I thought a little bit about it before and I think possibilities to mess things up at generating that one big query are almost infinite. The query that we generate can be thought of as:
- dimensions query to generate complete set of dimensions (universe), not constrained by anything.
- we constrain this universe with pre-existing datasets from input dataset types
- we further constrain it with the user-provided expression (and in the future probably with implicit SkyMap and Instrument)
- optionally remove quanta with all existing output datasets (this is not a part of the query but is done by graphBuilder)
#1 should not normally generate empty result set unless database itself is not consistent, it may still be prudent for debugging to check that this step is not empty. Also if we do constrain SkyMap/Instrument at this step then incorrectly specified SkyMap or Instrument name can produce an empty result set. And if we do not constrain things at this point it may also be reasonable to check that things that are supposed to be unique (SkyMap) actually appear once only.
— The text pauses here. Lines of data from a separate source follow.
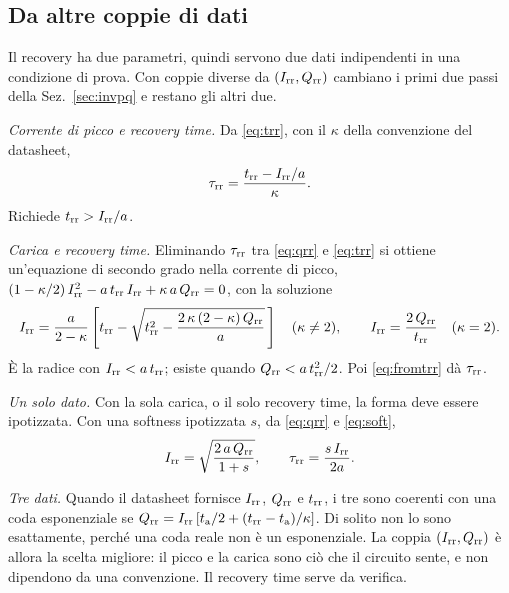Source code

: \documentclass[10pt,a4paper]{scrartcl}
\let\newcommand\lmitdefine
\newcommand{\Irr}{I_\mathrm{rr}}
\newcommand{\Qrr}{Q_\mathrm{rr}}
\newcommand{\trr}{t_\mathrm{rr}}
\newcommand{\ta}{t_\mathrm{a}}
\newcommand{\taurr}{\tau_\mathrm{rr}}
\begin{document}
\subsection{Da altre coppie di dati}
\label{sec:pairs}
Il recovery ha due parametri, quindi servono due dati indipendenti in una condizione di prova. Con coppie diverse da $(\Irr, \Qrr)$ cambiano i primi due passi della Sez.~\ref{sec:invpq} e restano gli altri due.

\emph{Corrente di picco e recovery time.} Da \eqref{eq:trr}, con il $\kappa$ della convenzione del datasheet,
\begin{equation}
\taurr = \frac{\trr - \Irr/a}{\kappa} .
\label{eq:fromtrr}
\end{equation}
Richiede $\trr > \Irr/a$.

\emph{Carica e recovery time.} Eliminando $\taurr$ tra \eqref{eq:qrr} e \eqref{eq:trr} si ottiene un'equazione di secondo grado nella corrente di picco, $(1-\kappa/2)\,\Irr^2 - a\,\trr\,\Irr + \kappa\,a\,\Qrr = 0$, con la soluzione
\begin{equation}
\Irr = \frac{a}{2-\kappa}\left[\trr - \sqrt{\trr^2 - \frac{2\,\kappa\,(2-\kappa)\,\Qrr}{a}}\,\right] \quad (\kappa \neq 2) , \qquad \Irr = \frac{2\,\Qrr}{\trr} \quad (\kappa = 2) .
\label{eq:fromqt}
\end{equation}
È la radice con $\Irr < a\,\trr$; esiste quando $\Qrr < a\,\trr^2/2$. Poi \eqref{eq:fromtrr} dà $\taurr$.

\emph{Un solo dato.} Con la sola carica, o il solo recovery time, la forma deve essere ipotizzata. Con una softness ipotizzata $s$, da \eqref{eq:qrr} e \eqref{eq:soft},
\begin{equation}
\Irr = \sqrt{\frac{2\,a\,\Qrr}{1+s}} , \qquad \taurr = \frac{s\,\Irr}{2a} .
\label{eq:fromq}
\end{equation}

\emph{Tre dati.} Quando il datasheet fornisce $\Irr$, $\Qrr$ e $\trr$, i tre sono coerenti con una coda esponenziale se $\Qrr = \Irr\,[\ta/2 + (\trr-\ta)/\kappa]$. Di solito non lo sono esattamente, perché una coda reale non è un esponenziale. La coppia $(\Irr, \Qrr)$ è allora la scelta migliore: il picco e la carica sono ciò che il circuito sente, e non dipendono da una convenzione. Il recovery time serve da verifica.
\end{document}
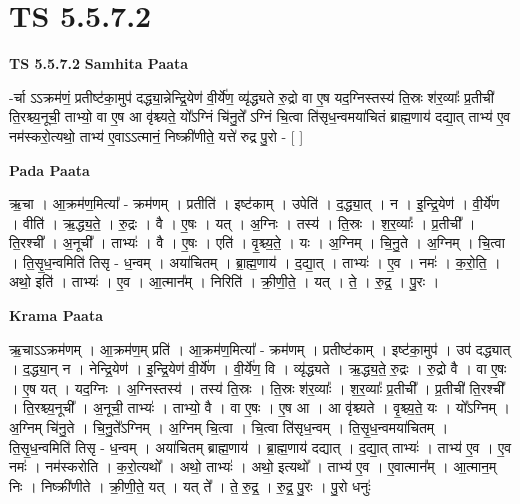 \documentclass[17pt]{extarticle}
\begin{document}
\section{ TS 5.5.7.2 }

\textbf{TS 5.5.7.2 } \newline
\textbf{Samhita Paata} \newline

-र्चा ऽऽक्रम॑णं॒ प्रतीष्ट॑का॒मुप॑ दद्ध्या॒न्नेन्द्रि॒येण॑ वी॒र्ये॑ण॒ व्यृ॑द्ध्यते रु॒द्रो वा ए॒ष यद॒ग्निस्तस्य॑ ति॒स्रः श॑र॒व्याः᳚ प्र॒तीची॑ ति॒रश्च्य॒नूची॒ ताभ्यो॒ वा ए॒ष आ वृ॑श्च्यते॒ यो᳚ऽग्निं चि॑नु॒ते᳚ ऽग्निं चि॒त्वा ति॑सृध॒न्वमया॑चितं ब्राह्म॒णाय॑ दद्या॒त् ताभ्य॑ ए॒व नम॑स्करो॒त्यथो॒ ताभ्य॑ ए॒वाऽऽत्मानं॒ निष्क्री॑णीते॒ यत्ते॑ रुद्र पु॒रो - [  ] \newline

\textbf{Pada Paata} \newline

ऋ॒चा । आ॒क्रम॑ण॒मित्या᳚ - क्रम॑णम् । प्रतीति॑ । इष्ट॑काम् । उपेति॑ । द॒द्ध्या॒त् । न । इ॒न्द्रि॒येण॑ । वी॒र्ये॑ण । वीति॑ । ऋ॒द्ध्य॒ते॒ । रु॒द्रः । वै । ए॒षः । यत् । अ॒ग्निः । तस्य॑ । ति॒स्रः । श॒र॒व्याः᳚ । प्र॒तीची᳚ । ति॒रश्ची᳚ । अ॒नूची᳚ । ताभ्यः॑ । वै । ए॒षः । एति॑ । वृ॒श्च्य॒ते॒ । यः । अ॒ग्निम् । चि॒नु॒ते । अ॒ग्निम् । चि॒त्वा । ति॒सृ॒ध॒न्वमिति॑ तिसृ - ध॒न्वम् । अया॑चितम् । ब्रा॒ह्म॒णाय॑ । द॒द्या॒त् । ताभ्यः॑ । ए॒व । नमः॑ । क॒रो॒ति॒ । अथो॒ इति॑ । ताभ्यः॑ । ए॒व । आ॒त्मान᳚म् । निरिति॑ । क्री॒णी॒ते॒ । यत् । ते॒ । रु॒द्र॒ । पु॒रः ।  \newline


\textbf{Krama Paata} \newline

ऋ॒चाऽऽक्रम॑णम् । आ॒क्रम॑ण॒म् प्रति॑ । आ॒क्रम॑ण॒मित्या᳚ - क्रम॑णम् । प्रतीष्ट॑काम् । इष्ट॑का॒मुप॑ । उप॑ दद्ध्यात् । द॒द्ध्या॒न् न । नेन्द्रि॒येण॑ । इ॒न्द्रि॒येण॑ वी॒र्ये॑ण । वी॒र्ये॑ण॒ वि । व्यृ॑द्ध्यते । ऋ॒द्ध्य॒ते॒ रु॒द्रः । रु॒द्रो वै । वा ए॒षः । ए॒ष यत् । यद॒ग्निः । अ॒ग्निस्तस्य॑ । तस्य॑ ति॒स्रः । ति॒स्रः श॑र॒व्याः᳚ । श॒र॒व्याः᳚ प्र॒तीची᳚ । प्र॒तीची॑ ति॒रश्ची᳚ । ति॒रश्च्य॒नूची᳚ । अ॒नूची॒ ताभ्यः॑ । ताभ्यो॒ वै । वा ए॒षः । ए॒ष आ । आ वृ॑श्च्यते । वृ॒श्च्य॒ते॒ यः । यो᳚ऽग्निम् । अ॒ग्निम् चि॑नु॒ते । चि॒नु॒ते᳚ऽग्निम् । अ॒ग्निम् चि॒त्वा । चि॒त्वा ति॑सृध॒न्वम् । ति॒सृ॒ध॒न्वमया॑चितम् । ति॒सृ॒ध॒न्वमिति॑ तिसृ - ध॒न्वम् । अया॑चितम् ब्राह्म॒णाय॑ । ब्रा॒ह्म॒णाय॑ दद्यात् । द॒द्या॒त् ताभ्यः॑ । ताभ्य॑ ए॒व । ए॒व नमः॑ । नम॑स्करोति । क॒रो॒त्यथो᳚ । अथो॒ ताभ्यः॑ । अथो॒ इत्यथो᳚ । ताभ्य॑ ए॒व । ए॒वात्मान᳚म् । आ॒त्मान॒म् निः । निष्क्री॑णीते । क्री॒णी॒ते॒ यत् । यत् ते᳚ । ते॒ रु॒द्र॒ । रु॒द्र॒ पु॒रः । पु॒रो धनुः॑ \newline
\end{document}

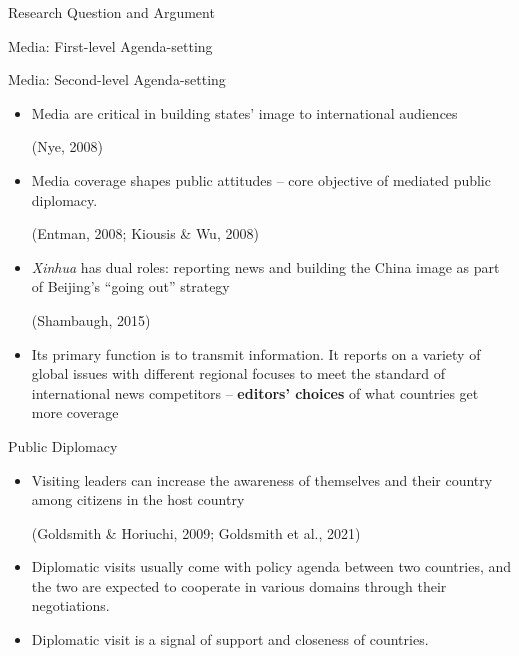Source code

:\documentclass{beamer}
\begin{document}
\begin{frame}{Research Question and Argument}
\begin{frame}{Media: First-level Agenda-setting}
\end{frame}

\begin{frame}{Media: Second-level Agenda-setting}


\begin{itemize}
\item Media are critical in building states’ image to international audiences \begin{footnotesize} (Nye, 2008) \end{footnotesize}

\item Media coverage shapes public attitudes -- core objective of mediated public diplomacy. \begin{footnotesize} (Entman, 2008; Kiousis \& Wu, 2008) \end{footnotesize}

\item \textit{Xinhua} has dual roles: reporting news and building the China
image as part of Beijing’s “going out” strategy \begin{footnotesize} (Shambaugh, 2015) \end{footnotesize}

\item Its primary function is to transmit information. It reports on a variety of global issues
with different regional focuses to meet the standard of international news competitors -- \textbf{editors' choices} of what countries get more coverage
\end{itemize}

\end{frame}

\begin{frame}{Public Diplomacy}


\begin{itemize}
\item Visiting leaders can increase the awareness of themselves and their country among
citizens in the host country \begin{footnotesize} (Goldsmith \& Horiuchi, 2009; Goldsmith et al., 2021) \end{footnotesize}

\item Diplomatic visits usually come with policy agenda between two countries,
and the two are expected to cooperate in various domains through their negotiations.

\item Diplomatic visit is a signal of support and closeness of countries.


\end{itemize}
\end{frame}
\end{frame}
\end{document}
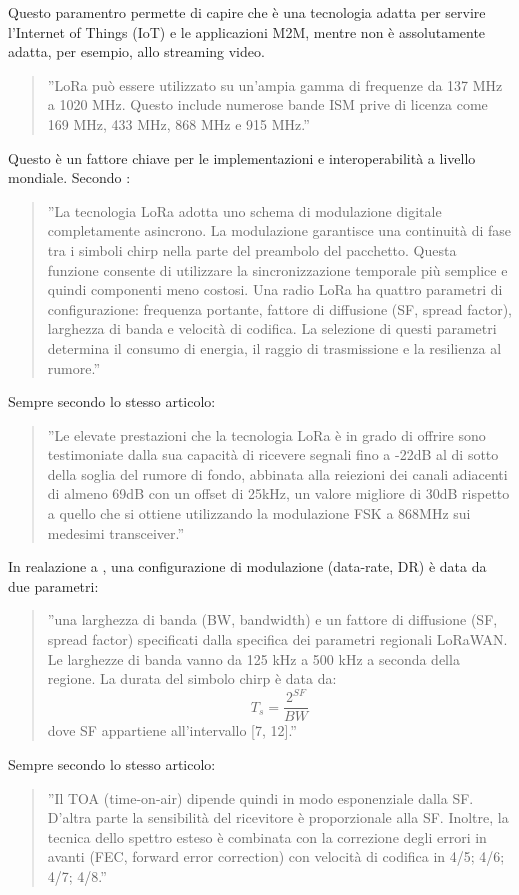 \documentclass[a4paper]{report} %
\begin{document}
Questo paramentro permette di capire che è una tecnologia adatta per servire l'Internet of Things (IoT) e le applicazioni M2M, mentre non è assolutamente adatta, per esempio, allo streaming video. 
\begin{quote}
	''LoRa può essere utilizzato su un'ampia gamma di frequenze da 137 MHz a 1020 MHz. Questo include numerose bande ISM prive di licenza come 169 MHz, 433 MHz, 868 MHz e 915 MHz.''
\end{quote}
Questo è un fattore chiave per le implementazioni e interoperabilità a livello mondiale. Secondo \cite{art:rif.23}: 
\begin{quote}
	''La tecnologia LoRa adotta uno schema di modulazione digitale completamente asincrono. La modulazione garantisce una continuità di fase tra i simboli chirp nella parte del preambolo del pacchetto. Questa funzione consente di utilizzare la sincronizzazione temporale più semplice e quindi componenti meno costosi. Una radio LoRa ha quattro parametri di configurazione: frequenza portante, fattore di diffusione (SF, spread factor), larghezza di banda e velocità di codifica. La selezione di questi parametri determina il consumo di energia, il raggio di trasmissione e la resilienza al rumore.''
\end{quote}
Sempre secondo lo stesso articolo:	
\begin{quote}	
	''Le elevate prestazioni che la tecnologia LoRa è in grado di offrire sono testimoniate dalla sua capacità di ricevere segnali fino a -22dB al di sotto della soglia del rumore di fondo, abbinata alla reiezioni dei canali adiacenti di almeno 69dB con un offset di 25kHz, un valore migliore di 30dB rispetto a quello che si ottiene utilizzando la modulazione FSK a 868MHz sui medesimi transceiver.'' 
\end{quote}
In realazione a \cite{art:rif.48}, una configurazione di modulazione (data-rate, DR) è data da due parametri:
\begin{quote}
	''una larghezza di banda (BW, bandwidth) e un fattore di diffusione (SF, spread factor) specificati dalla specifica dei parametri regionali LoRaWAN. Le larghezze di banda vanno da 125 kHz a 500 kHz a seconda della regione. La durata del simbolo chirp è data da:
	\begin{equation}
	T_s = \frac{2^{SF}}{BW}
	\end{equation}
	dove SF appartiene all'intervallo [7, 12].''
\end{quote}
Sempre secondo lo stesso articolo:
\begin{quote}
	''Il TOA (time-on-air) dipende quindi in modo esponenziale dalla SF. D'altra parte la sensibilità del ricevitore è proporzionale alla SF. Inoltre, la tecnica dello spettro esteso è combinata con la correzione degli errori in avanti (FEC, forward error correction) con velocità di codifica in {4/5; 4/6; 4/7; 4/8}.''
\end{quote}
\end{document}
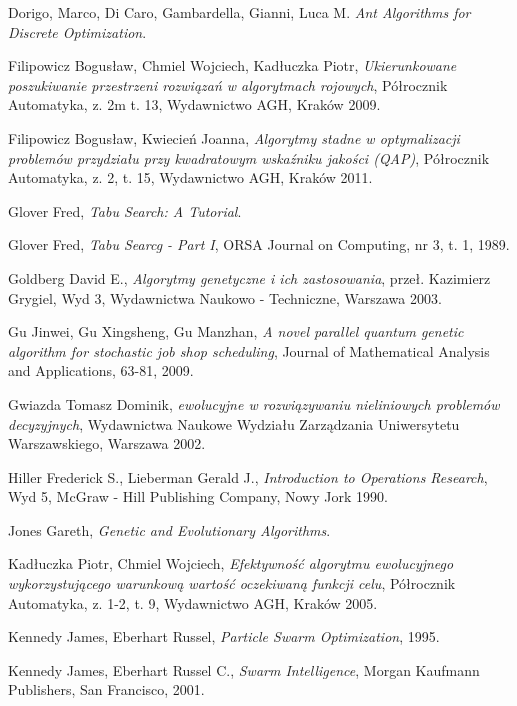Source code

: 
%
\begin{thebibliography}{99}

 Dorigo, Marco, Di Caro, Gambardella, Gianni, Luca M. \textit{Ant Algorithms for Discrete Optimization}.

 Filipowicz Bogusław, Chmiel Wojciech, Kadłuczka Piotr, \textit{Ukierunkowane poszukiwanie przestrzeni rozwiązań w algorytmach rojowych}, Półrocznik Automatyka, z. 2m t. 13, Wydawnictwo AGH, Kraków 2009.

 Filipowicz Bogusław, Kwiecień Joanna, \textit{Algorytmy stadne w optymalizacji problemów przydziału przy kwadratowym wskaźniku jakości (QAP)}, Półrocznik Automatyka, z. 2, t. 15, Wydawnictwo AGH, Kraków 2011.

 Glover Fred, \textit{Tabu Search: A Tutorial}.

 Glover Fred, \textit{Tabu Searcg - Part I}, ORSA Journal on Computing, nr 3, t. 1, 1989.

 Goldberg David E., \textit{Algorytmy genetyczne i ich zastosowania}, przeł. Kazimierz Grygiel, Wyd 3, Wydawnictwa Naukowo - Techniczne, Warszawa 2003.

 Gu Jinwei, Gu Xingsheng, Gu Manzhan, \textit{A novel parallel quantum genetic algorithm for stochastic job shop scheduling}, Journal of Mathematical Analysis and Applications, 63-81, 2009.

 Gwiazda Tomasz Dominik, \textit{ ewolucyjne w rozwiązywaniu nieliniowych problemów decyzyjnych}, Wydawnictwa Naukowe Wydziału Zarządzania Uniwersytetu Warszawskiego, Warszawa 2002.

 Hiller Frederick S., Lieberman Gerald J., \textit{Introduction to Operations Research}, Wyd 5, McGraw - Hill Publishing Company, Nowy Jork 1990.

 Jones Gareth, \textit{Genetic and Evolutionary Algorithms}.

 Kadłuczka Piotr, Chmiel Wojciech, \textit{Efektywność algorytmu ewolucyjnego wykorzystującego warunkową wartość oczekiwaną funkcji celu}, Półrocznik Automatyka, z. 1-2, t. 9, Wydawnictwo AGH, Kraków 2005.

 Kennedy James, Eberhart Russel, \textit{Particle Swarm Optimization}, 1995.

 Kennedy James, Eberhart Russel C., \textit{Swarm Intelligence}, Morgan Kaufmann Publishers, San Francisco, 2001.


\end{thebibliography}
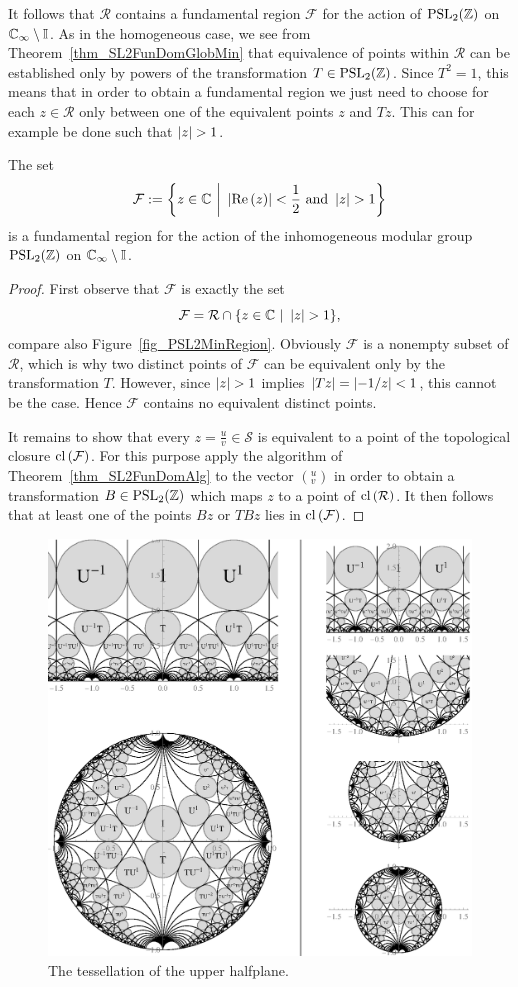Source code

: It follows that $\mathcal{R}$ contains a fundamental region $\mathcal{F}$ for the action of $\operatorname{PSL}_{2}(\mathbb{Z})$ on $\mathbb{C}_{\infty} \setminus \mathbb{I}$. As in the homogeneous case, we see from Theorem~\ref{thm_SL2FunDomGlobMin} that equivalence of points within $\mathcal{R}$ can be established only by powers of the transformation $T \in \operatorname{PSL}_{2}(\mathbb{Z})$. Since $T^2 = 1$, this means that in order to obtain a fundamental region we just need to choose for each $z \in \mathcal{R}$ only between one of the equivalent points $z$ and $Tz$. This can for example be done such that $\left|z\right| > 1$.
\begin{corollary}
The set
\begin{equation}
\mathcal{F} := \bigg\{ z \in \mathbb{C} \ \bigg| \ \left|\operatorname{Re}\left(z\right)\right| < \frac{1}{2} \text{ and } \left|z\right| > 1 \bigg\}
\end{equation}
is a fundamental region for the action of the inhomogeneous modular group $\operatorname{PSL}_{2}(\mathbb{Z})$ on $\mathbb{C}_{\infty} \setminus \mathbb{I}$.
\end{corollary}
\begin{proof}
First observe that $\mathcal{F}$ is exactly the set
\begin{equation*}
\mathcal{F} = \mathcal{R} \cap \{ z \in \mathbb{C} \ | \ \left|z\right| > 1 \},
\end{equation*}
compare also Figure~\ref{fig_PSL2MinRegion}. Obviously $\mathcal{F}$ is a nonempty subset of $\mathcal{R}$, which is why two distinct points of $\mathcal{F}$ can be equivalent only by the transformation $T$. However, since $\left|z\right| > 1$ implies $\left|Tz\right| = \left|-1/z\right| < 1$, this cannot be the case. Hence $\mathcal{F}$ contains no equivalent distinct points.

It remains to show that every $z = \frac{u}{v} \in \mathcal{S}$ is equivalent to a point of the topological closure $\operatorname{cl}\left( \mathcal{F} \right)$. For this purpose apply the algorithm of Theorem~\ref{thm_SL2FunDomAlg} to the vector $({}^u_v)$ in order to obtain a transformation $B \in \operatorname{PSL}_{2}(\mathbb{Z})$ which maps $z$ to a point of $\operatorname{cl}\left( \mathcal{R} \right)$. It then follows that at least one of the points $Bz$ or $TBz$ lies in $\operatorname{cl}\left( \mathcal{F} \right)$.
\end{proof}

\begin{figure}
\centering
\includegraphics[width=\textwidth]{figures/modular-tiling-1}
\caption{The tessellation of the upper halfplane.}
\label{fig_ModularTiling}
\end{figure}
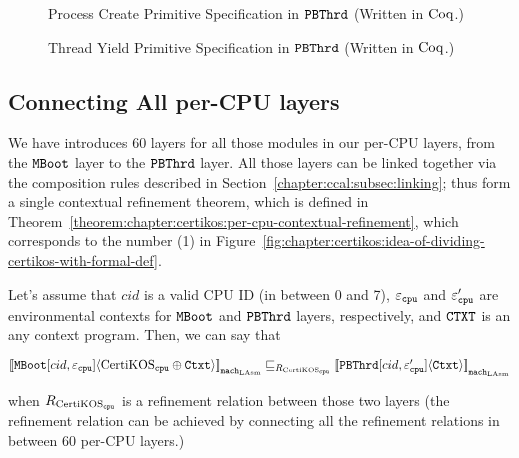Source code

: \begin{figure}
 
\caption{Process Create Primitive Specification in ${\mathrm{\texttt{PBThrd}}}$ (Written in $\mathrm{Coq}$.)}
\label{fig:chapter:certikos:proc-create-cpu-spec}
\end{figure}


\begin{figure}
 
\caption{Thread Yield Primitive Specification in ${\mathrm{\texttt{PBThrd}}}$ (Written in $\mathrm{Coq}$.)}
\label{fig:chapter:certikos:thread-yield-cpu-spec} 
\end{figure}


\subsection{Connecting All per-CPU layers}
\label{chapter:certikos:subsec:connecting-all-per-cpu-layers}

We have introduces 60 layers for all those modules in our per-CPU layers, from the ${\mathrm{\texttt{MBoot}}}$ layer to the 
${\mathrm{\texttt{PBThrd}}}$ layer.
All those layers can be linked together via the composition rules described in Section~\ref{chapter:ccal:subsec:linking};
thus form a single contextual refinement theorem, which is defined in Theorem~\ref{theorem:chapter:certikos:per-cpu-contextual-refinement},
which corresponds to the number (1) in Figure~\ref{fig:chapter:certikos:idea-of-dividing-certikos-with-formal-def}.
\begin{theorem}
\label{theorem:chapter:certikos:per-cpu-contextual-refinement}
Let's assume that $cid$ is a valid CPU ID (in between 0 and 7), ${\varepsilon}_{{\mathrm{\texttt{cpu}}}}$ and  ${\varepsilon}'_{{\mathrm{\texttt{cpu}}}}$ are 
environmental contexts for ${\mathrm{\texttt{MBoot}}}$  and ${\mathrm{\texttt{PBThrd}}}$ layers, respectively, and ${\mathrm{\texttt{CTXT}}}$ is an any context program. Then, we can say that
\begin{center}
${[\![{{\mathrm{\texttt{MBoot}}}[cid, {\varepsilon}_{{\mathrm{\texttt{cpu}}}}]} \langle {\mathrm{CertiKOS}_{{\mathrm{\texttt{cpu}}}} \oplus {\mathrm{\texttt{Ctxt}}}} \rangle]\!]}_{{\mathrm{\texttt{mach}}}_{\mathrm{LAsm}}} \sqsubseteq_{R_{\mathrm{CertiKOS}_{\mathrm{\texttt{cpu}}}}} {[\![{{\mathrm{\texttt{PBThrd}}}[cid, {\varepsilon}'_{{\mathrm{\texttt{cpu}}}}]} \langle {{\mathrm{\texttt{Ctxt}}}} \rangle]\!]}_{{{\mathrm{\texttt{mach}}}_{\mathrm{LAsm}}}}$
\end{center}
when ${R_{\mathrm{CertiKOS}_{\mathrm{\texttt{cpu}}}}}$ is a refinement relation between those two layers (the refinement relation can be achieved by 
connecting all the refinement relations in between 60 per-CPU layers.)
\end{theorem}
#2 I think is covered by your comment - if for some input dataset type there are no datasets then this will also result in empty graph. Preflight does not know task names so it cannot generate message including that but it knows dataset type name and GraphBuilder can use that to find tasks which have that dataset type as input. Finding which dataset type has no dataset probably means that we need to take dimensions query (possibly with user-defined expression) and repeatedly run it with individual dataset types. There are of course more complicated cases when two input dataset types have non-empty datasets but their combination is empty (e.g. non-overlapping visit ranges).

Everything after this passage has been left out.